Working data:

- - -

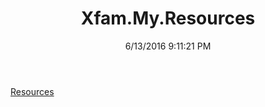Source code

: ﻿---
title: Xfam.My.Resources
date: 6/13/2016 9:11:21 PM
---

[Resources](T-Xfam.My.Resources.Resources.html)
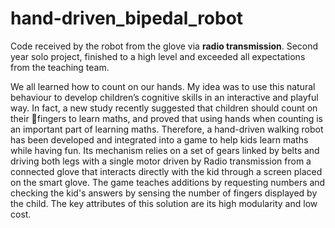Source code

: # hand-driven_bipedal_robot
Code received by the robot from the glove via **radio transmission**. Second year solo project, finished to a high level and exceeded all expectations from the teaching team.

We all learned how to count on our hands. My idea was to use this natural behaviour to develop children’s cognitive skills in an interactive and playful way. In fact, a new study recently suggested that children should count on their fingers to learn maths, and proved that using hands when counting is an important part of learning maths. Therefore,  a hand-driven walking robot has been developed and integrated into a game to help kids learn maths while having fun. Its mechanism relies on a set of gears linked by belts and driving both legs with a single motor driven by Radio transmission from a connected glove that interacts directly with the kid through a screen placed on the smart glove. The game teaches additions by requesting numbers and checking the kid's answers by sensing the number of fingers displayed by the child. The key attributes of this solution are its high modularity and low cost.

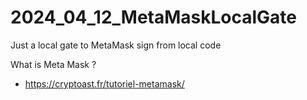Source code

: # 2024_04_12_MetaMaskLocalGate
Just a local gate to MetaMask sign from local code 









What is Meta Mask ?
- https://cryptoast.fr/tutoriel-metamask/
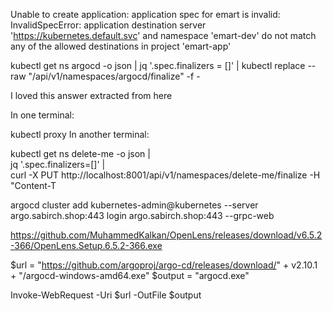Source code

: Unable to create application: application spec for emart is invalid: InvalidSpecError: application destination server 'https://kubernetes.default.svc' and namespace 'emart-dev' do not match any of the allowed destinations in project 'emart-app'

kubectl get ns argocd -o json | jq '.spec.finalizers = []' | kubectl replace --raw "/api/v1/namespaces/argocd/finalize" -f -


I loved this answer extracted from here

In one terminal:

kubectl proxy
In another terminal:

kubectl get ns delete-me -o json | \
  jq '.spec.finalizers=[]' | \
  curl -X PUT http://localhost:8001/api/v1/namespaces/delete-me/finalize -H "Content-T

  argocd cluster add  kubernetes-admin@kubernetes --server argo.sabirch.shop:443
  login argo.sabirch.shop:443 --grpc-web


  https://github.com/MuhammedKalkan/OpenLens/releases/download/v6.5.2-366/OpenLens.Setup.6.5.2-366.exe

  $url = "https://github.com/argoproj/argo-cd/releases/download/" + v2.10.1 + "/argocd-windows-amd64.exe"
$output = "argocd.exe"

Invoke-WebRequest -Uri $url -OutFile $output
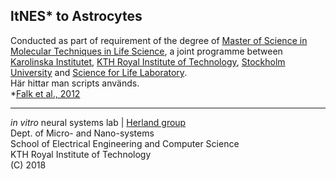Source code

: ## ltNES* to Astrocytes  
Conducted as part of requirement of the degree of [Master of Science in Molecular Techniques in Life Science](https://www.scilifelab.se/education/masters-programmes/masters-programme-in-molecular-techniques-in-life-science/), a joint programme between [Karolinska Institutet](https://www.ki.se/), [KTH Royal Institute of Technology](https://www.kth.se/), [Stockholm University](https://www.su.se/) and [Science for Life Laboratory](https://www.scilifelab.se/).  
Här hittar man scripts används.  
\*[Falk et al., 2012](http://dx.doi.org/10.1371/journal.pone.0029597)  

***
*in vitro* neural systems lab | [Herland group](https://herlandlab.com/)  
Dept. of Micro- and Nano-systems  
School of Electrical Engineering and Computer Science  
KTH Royal Institute of Technology  
(C) 2018  
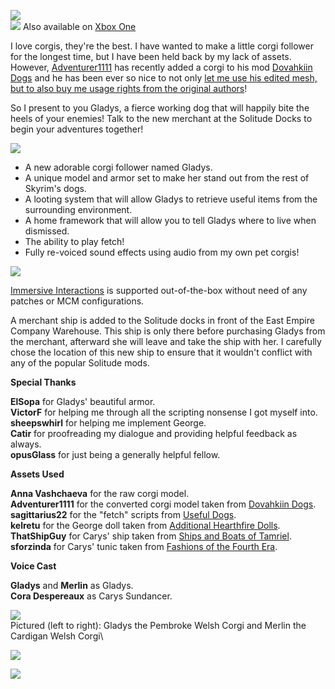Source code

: ![](https://raw.githubusercontent.com/PierreDespereaux/PierreDespereaux/master/assets/images/banners/Gladys%20the%20Corgi.png)\
[![](https://raw.githubusercontent.com/PierreDespereaux/PierreDespereaux/master/assets/images/Xbox%20Tiny.png)](https://bethesda.net/en/mods/skyrim/mod-detail/4217662) Also available on [Xbox One](https://bethesda.net/en/mods/skyrim/mod-detail/4217662)

I love corgis, they're the best. I have wanted to make a little corgi follower for the longest time, but I have been held back by my lack of assets. However, [Adventurer1111](https://www.nexusmods.com/skyrimspecialedition/users/49731726) has recently added a corgi to his mod [Dovahkiin Dogs](https://www.nexusmods.com/skyrimspecialedition/mods/40885) and he has been ever so nice to not only [let me use his edited mesh, but to also buy me usage rights from the original authors](https://raw.githubusercontent.com/PierreDespereaux/PierreDespereaux/master/assets/images/gladys/Corgi%20Permissions.PNG)!

So I present to you Gladys, a fierce working dog that will happily bite the heels of your enemies! Talk to the new merchant at the Solitude Docks to begin your adventures together!

![](https://raw.githubusercontent.com/PierreDespereaux/PierreDespereaux/master/assets/images/banners/Features.png)

-   A new adorable corgi follower named Gladys.
-   A unique model and armor set to make her stand out from the rest of Skyrim's dogs.
-   A looting system that will allow Gladys to retrieve useful items from the surrounding environment.
-   A home framework that will allow you to tell Gladys where to live when dismissed.
-   The ability to play fetch!
-   Fully re-voiced sound effects using audio from my own pet corgis!

![](https://raw.githubusercontent.com/PierreDespereaux/PierreDespereaux/master/assets/images/banners/Compatibility.png)

[Immersive Interactions](https://www.nexusmods.com/skyrimspecialedition/mods/47670)﻿ is supported out-of-the-box without need of any patches or MCM configurations.

A merchant ship is added to the Solitude docks in front of the East Empire Company Warehouse. This ship is only there before purchasing Gladys from the merchant, afterward she will leave and take the ship with her. I carefully chose the location of this new ship to ensure that it wouldn't conflict with any of the popular Solitude mods. 

**Special Thanks**

**ElSopa** for Gladys' beautiful armor.\
**VictorF** for helping me through all the scripting nonsense I got myself into.\
**sheepswhirl** for helping me implement George.\
**Catir** for proofreading my dialogue and providing helpful feedback as always.\
**opusGlass** for just being a generally helpful fellow.

**Assets Used**

**Anna Vashchaeva** for the raw corgi model.\
**Adventurer1111** for the converted corgi model taken from [Dovahkiin Dogs](https://www.nexusmods.com/skyrimspecialedition/mods/40885).\
**sagittarius22** for the "fetch" scripts from [Useful Dogs](https://www.nexusmods.com/skyrimspecialedition/mods/1666).\
**kelretu** for the George doll taken from [Additional Hearthfire Dolls](https://www.nexusmods.com/skyrimspecialedition/mods/46930).\
**ThatShipGuy** for Carys' ship taken from [Ships and Boats of Tamriel](https://www.nexusmods.com/skyrimspecialedition/mods/41653).\
**sforzinda** for Carys' tunic taken from [Fashions of the Fourth Era](https://sforzmods.tumblr.com/sse_fashions).

**Voice Cast**

**Gladys** and **Merlin** as Gladys.\
**Cora Despereaux** as Carys Sundancer.

![](https://raw.githubusercontent.com/PierreDespereaux/PierreDespereaux/master/assets/images/banners/Gladys%20Voice%20Cast.jpg)\
Pictured (left to right): Gladys the Pembroke Welsh Corgi and Merlin the Cardigan Welsh Corgi\
  
![](https://raw.githubusercontent.com/PierreDespereaux/PierreDespereaux/master/assets/images/banners/My%20Mods.png)

[![](https://raw.githubusercontent.com/PierreDespereaux/PierreDespereaux/master/assets/images/banners/Master.png)](https://www.nexusmods.com/users/61720101)
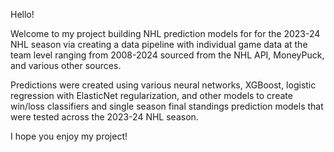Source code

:Hello!

Welcome to my project building NHL prediction models for for the 2023-24 NHL season via creating a data 
pipeline with individual game data at the team level ranging from 2008-2024 sourced from the NHL API, MoneyPuck, and various other sources.

Predictions were created using various neural networks, XGBoost, logistic regression with ElasticNet regularization, and other 
models to create win/loss classifiers and single season final standings prediction models that were tested across the 2023-24 NHL season.

I hope you enjoy my project!
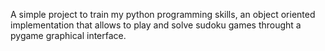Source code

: A simple project to train my python programming skills, an object oriented implementation that allows to play and solve sudoku games throught a pygame graphical interface.
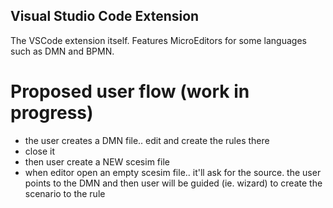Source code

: Visual Studio Code Extension
--

The VSCode extension itself. Features MicroEditors for some languages such as DMN and BPMN.

# Proposed user flow (work in progress)

- the user creates a DMN file.. edit and create the rules there
- close it
- then user create a NEW scesim file
- when editor open an empty scesim file.. it'll ask for the source. the user points to the DMN and then user will be guided (ie. wizard) to create the scenario to the rule
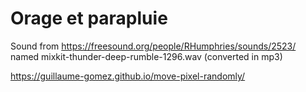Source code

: # Orage et parapluie

Sound from https://freesound.org/people/RHumphries/sounds/2523/ named mixkit-thunder-deep-rumble-1296.wav (converted in mp3)

https://guillaume-gomez.github.io/move-pixel-randomly/
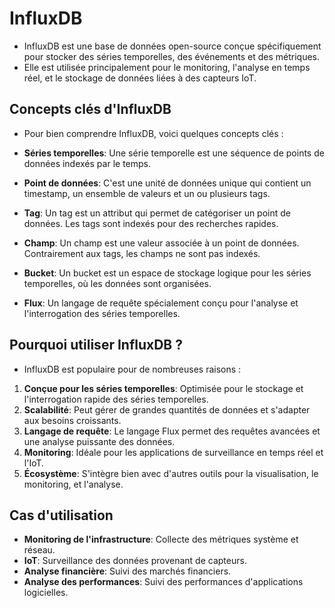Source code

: # InfluxDB

- InfluxDB est une base de données open-source conçue spécifiquement pour stocker des séries temporelles, des événements et des métriques.
- Elle est utilisée principalement pour le monitoring, l'analyse en temps réel, et le stockage de données liées à des capteurs IoT.

## Concepts clés d'InfluxDB

- Pour bien comprendre InfluxDB, voici quelques concepts clés :

- **Séries temporelles**: Une série temporelle est une séquence de points de données indexés par le temps.
- **Point de données**: C'est une unité de données unique qui contient un timestamp, un ensemble de valeurs et un ou plusieurs tags.
- **Tag**: Un tag est un attribut qui permet de catégoriser un point de données. Les tags sont indexés pour des recherches rapides.
- **Champ**: Un champ est une valeur associée à un point de données. Contrairement aux tags, les champs ne sont pas indexés.
- **Bucket**: Un bucket est un espace de stockage logique pour les séries temporelles, où les données sont organisées.
- **Flux**: Un langage de requête spécialement conçu pour l'analyse et l'interrogation des séries temporelles.

## Pourquoi utiliser InfluxDB ?

- InfluxDB est populaire pour de nombreuses raisons :

1. **Conçue pour les séries temporelles**: Optimisée pour le stockage et l'interrogation rapide des séries temporelles.
2. **Scalabilité**: Peut gérer de grandes quantités de données et s'adapter aux besoins croissants.
3. **Langage de requête**: Le langage Flux permet des requêtes avancées et une analyse puissante des données.
4. **Monitoring**: Idéale pour les applications de surveillance en temps réel et l'IoT.
5. **Écosystème**: S'intègre bien avec d'autres outils pour la visualisation, le monitoring, et l'analyse.

## Cas d'utilisation

- **Monitoring de l'infrastructure**: Collecte des métriques système et réseau.
- **IoT**: Surveillance des données provenant de capteurs.
- **Analyse financière**: Suivi des marchés financiers.
- **Analyse des performances**: Suivi des performances d'applications logicielles.

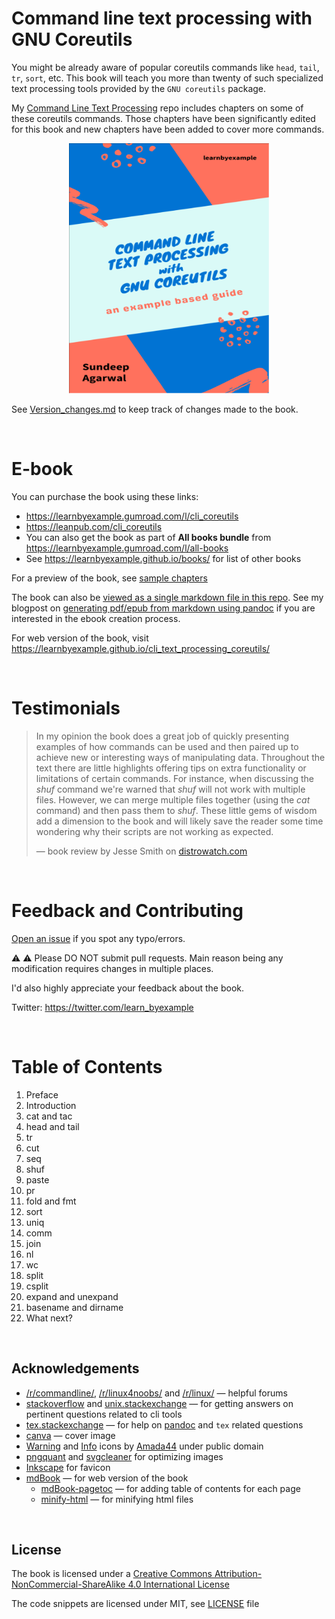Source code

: # Command line text processing with GNU Coreutils

You might be already aware of popular coreutils commands like `head`, `tail`, `tr`, `sort`, etc. This book will teach you more than twenty of such specialized text processing tools provided by the `GNU coreutils` package.

My [Command Line Text Processing](https://github.com/learnbyexample/Command-line-text-processing) repo includes chapters on some of these coreutils commands. Those chapters have been significantly edited for this book and new chapters have been added to cover more commands.

<p align="center">
    <img src="./images/cli_coreutils.png" width="320px" height="400px" />
</p>

See [Version_changes.md](./Version_changes.md) to keep track of changes made to the book.

<br>

# E-book

You can purchase the book using these links:

* https://learnbyexample.gumroad.com/l/cli_coreutils
* https://leanpub.com/cli_coreutils
* You can also get the book as part of **All books bundle** from https://learnbyexample.gumroad.com/l/all-books
* See https://learnbyexample.github.io/books/ for list of other books

For a preview of the book, see [sample chapters](https://github.com/learnbyexample/cli_text_processing_coreutils/blob/main/sample_chapters/cli_text_processing_coreutils_sample.pdf)

The book can also be [viewed as a single markdown file in this repo](./cli_text_processing_coreutils.md). See my blogpost on [generating pdf/epub from markdown using pandoc](https://learnbyexample.github.io/customizing-pandoc/) if you are interested in the ebook creation process.

For web version of the book, visit https://learnbyexample.github.io/cli_text_processing_coreutils/

<br>

# Testimonials

>In my opinion the book does a great job of quickly presenting examples of how commands can be used and then paired up to achieve new or interesting ways of manipulating data. Throughout the text there are little highlights offering tips on extra functionality or limitations of certain commands. For instance, when discussing the *shuf* command we're warned that *shuf* will not work with multiple files. However, we can merge multiple files together (using the *cat* command) and then pass them to *shuf*. These little gems of wisdom add a dimension to the book and will likely save the reader some time wondering why their scripts are not working as expected.
>
> — book review by Jesse Smith on [distrowatch.com](https://distrowatch.com/weekly.php?issue=20211206#book)

<br>

# Feedback and Contributing

[Open an issue](https://github.com/learnbyexample/cli_text_processing_coreutils/issues) if you spot any typo/errors.

:warning: :warning: Please DO NOT submit pull requests. Main reason being any modification requires changes in multiple places.

I'd also highly appreciate your feedback about the book.

Twitter: https://twitter.com/learn_byexample

<br>

# Table of Contents

1) Preface
2) Introduction
3) cat and tac
4) head and tail
5) tr
6) cut
7) seq
8) shuf
9) paste
10) pr
11) fold and fmt
12) sort
13) uniq
14) comm
15) join
16) nl
17) wc
18) split
19) csplit
20) expand and unexpand
21) basename and dirname
22) What next?

<br>

## Acknowledgements

* [/r/commandline/](https://www.reddit.com/r/commandline), [/r/linux4noobs/](https://www.reddit.com/r/linux4noobs/) and [/r/linux/](https://www.reddit.com/r/linux/) — helpful forums
* [stackoverflow](https://stackoverflow.com/) and [unix.stackexchange](https://unix.stackexchange.com/) — for getting answers on pertinent questions related to cli tools
* [tex.stackexchange](https://tex.stackexchange.com/) — for help on [pandoc](https://github.com/jgm/pandoc/) and `tex` related questions
* [canva](https://www.canva.com/) — cover image
* [Warning](https://commons.wikimedia.org/wiki/File:Warning_icon.svg) and [Info](https://commons.wikimedia.org/wiki/File:Info_icon_002.svg) icons by [Amada44](https://commons.wikimedia.org/wiki/User:Amada44) under public domain
* [pngquant](https://pngquant.org/) and [svgcleaner](https://github.com/RazrFalcon/svgcleaner) for optimizing images
* [Inkscape](https://inkscape.org/) for favicon
* [mdBook](https://github.com/rust-lang/mdBook) — for web version of the book
    * [mdBook-pagetoc](https://github.com/JorelAli/mdBook-pagetoc) — for adding table of contents for each page
    * [minify-html](https://github.com/wilsonzlin/minify-html) — for minifying html files

<br>

## License

The book is licensed under a [Creative Commons Attribution-NonCommercial-ShareAlike 4.0 International License](https://creativecommons.org/licenses/by-nc-sa/4.0/)

The code snippets are licensed under MIT, see [LICENSE](./LICENSE) file

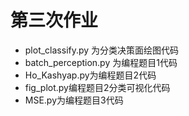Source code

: # 第三次作业
* plot_classify.py 为分类决策面绘图代码
* batch_perception.py 为编程题目1代码
* Ho_Kashyap.py为编程题目2代码
* fig_plot.py编程题目2分类可视化代码
* MSE.py为编程题目3代码
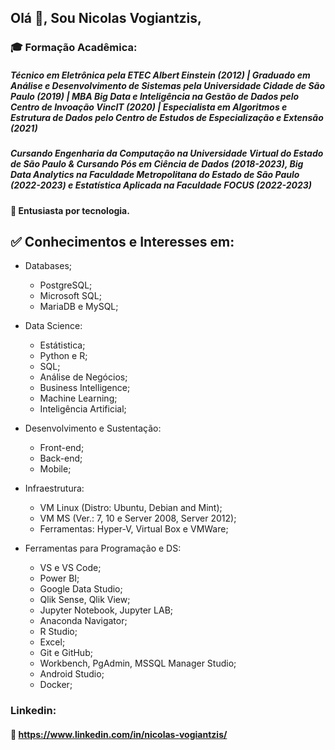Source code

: ## Olá 👋, Sou Nicolas Vogiantzis,

### :mortar_board: Formação Acadêmica:


##### Técnico em Eletrônica pela ETEC Albert Einstein (2012) | Graduado em Análise e Desenvolvimento de Sistemas pela Universidade Cidade de São Paulo (2019) | MBA Big Data e Inteligência na Gestão de Dados pelo Centro de Invoação VincIT (2020) | Especialista em Algoritmos e Estrutura de Dados pelo Centro de Estudos de Especialização e Extensão (2021)

##### Cursando Engenharia da Computação na Universidade Virtual do Estado de São Paulo & Cursando Pós em Ciência de Dados (2018-2023), Big Data Analytics na Faculdade Metropolitana do Estado de São Paulo (2022-2023) e Estatística Aplicada na Faculdade FOCUS (2022-2023)

#### :triangular_flag_on_post: Entusiasta por tecnologia.
  
## :white_check_mark: Conhecimentos e Interesses em:
 
 * Databases;
      * PostgreSQL;
      * Microsoft SQL;
      * MariaDB e MySQL; 
  
 * Data Science:
      * Estátistica;
      * Python e R;
      * SQL;
      * Análise de Negócios;
      * Business Intelligence;
      * Machine Learning;
      * Inteligência Artificial;

 * Desenvolvimento e Sustentação:
      * Front-end;
      * Back-end;
      * Mobile;
 
 * Infraestrutura:
      * VM Linux (Distro: Ubuntu, Debian and Mint);
      * VM MS (Ver.: 7, 10 e Server 2008, Server 2012);
      * Ferramentas: Hyper-V, Virtual Box e VMWare;

 * Ferramentas para Programação e DS:
      * VS e VS Code;
      * Power BI;
      * Google Data Studio;
      * Qlik Sense, Qlik View;       
      * Jupyter Notebook, Jupyter LAB;
      * Anaconda Navigator;
      * R Studio;
      * Excel;
      * Git e GitHub;
      * Workbench, PgAdmin, MSSQL Manager Studio;
      * Android Studio;
      * Docker;

### Linkedin:
#### :link: https://www.linkedin.com/in/nicolas-vogiantzis/

<!--
**nickvgs/nickvgs** is a ✨ _special_ ✨ repository because its `README.md` (this file) appears on your GitHub profile.

Here are some ideas to get you started:

- 🔭 I’m currently working on ...
- 🌱 I’m currently learning ...
- 👯 I’m looking to collaborate on ...
- 🤔 I’m looking for help with ...
- 💬 Ask me about ...
- 📫 How to reach me: ...
- 😄 Pronouns: ...
- ⚡ Fun fact: ...
-->
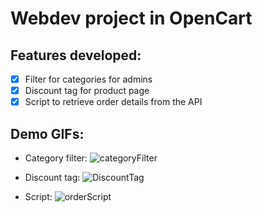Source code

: # Webdev project in OpenCart

## Features developed:

- [x] Filter for categories for admins
- [x] Discount tag for product page
- [x] Script to retrieve order details from the API

## Demo GIFs:

- Category filter:
![categoryFilter](https://user-images.githubusercontent.com/44839765/220382583-453aeadf-8484-400b-ad05-c418e55d95f2.gif)

- Discount tag:
![DiscountTag](https://user-images.githubusercontent.com/44839765/220382796-8097791a-08f4-46f6-be00-a979b9fc6e23.gif)

- Script:
![orderScript](https://user-images.githubusercontent.com/44839765/220382878-bdf3c23e-018f-4dd7-a1ff-186e36248bec.gif)


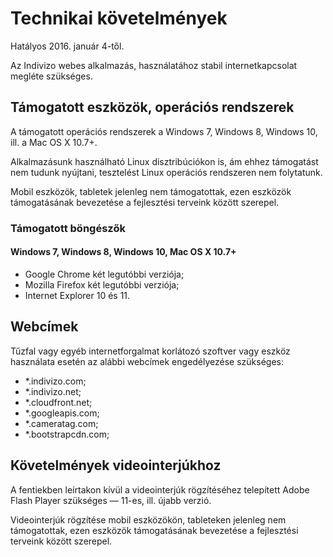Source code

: # Technikai követelmények

Hatályos 2016. január 4-től.

Az Indivizo webes alkalmazás, használatához stabil internetkapcsolat megléte szükséges.

## Támogatott eszközök, operációs rendszerek

A támogatott operációs rendszerek a Windows 7, Windows 8, Windows 10, ill. a Mac OS X 10.7+.

Alkalmazásunk használható Linux disztribúciókon is, ám ehhez támogatást nem tudunk nyújtani, tesztelést Linux operációs rendszeren nem folytatunk.

Mobil eszközök, tabletek jelenleg nem támogatottak, ezen eszközök támogatásának bevezetése a fejlesztési terveink között szerepel.

### Támogatott böngészők

#### Windows 7, Windows 8, Windows 10, Mac OS X 10.7+

* Google Chrome két legutóbbi verziója;
* Mozilla Firefox két legutóbbi verziója;
* Internet Explorer 10 és 11. 

## Webcímek

Tűzfal vagy egyéb internetforgalmat korlátozó szoftver vagy eszköz használata esetén az alábbi webcímek engedélyezése szükséges:

* *.indivizo.com;
* *.indivizo.net;
* *.cloudfront.net;
* *.googleapis.com;
* *.cameratag.com;
* *.bootstrapcdn.com;

## Követelmények videointerjúkhoz

A fentiekben leírtakon kívül a videointerjúk rögzítéséhez telepített Adobe Flash Player szükséges — 11-es, ill. újabb verzió.

Videointerjúk rögzítése mobil eszközökön, tableteken jelenleg nem támogatottak, ezen eszközök támogatásának bevezetése a fejlesztési terveink között szerepel.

- - -

Task instructions: How many lines of the listing above contain the string "related"? Answer with the number alone.

Exercise solution: 2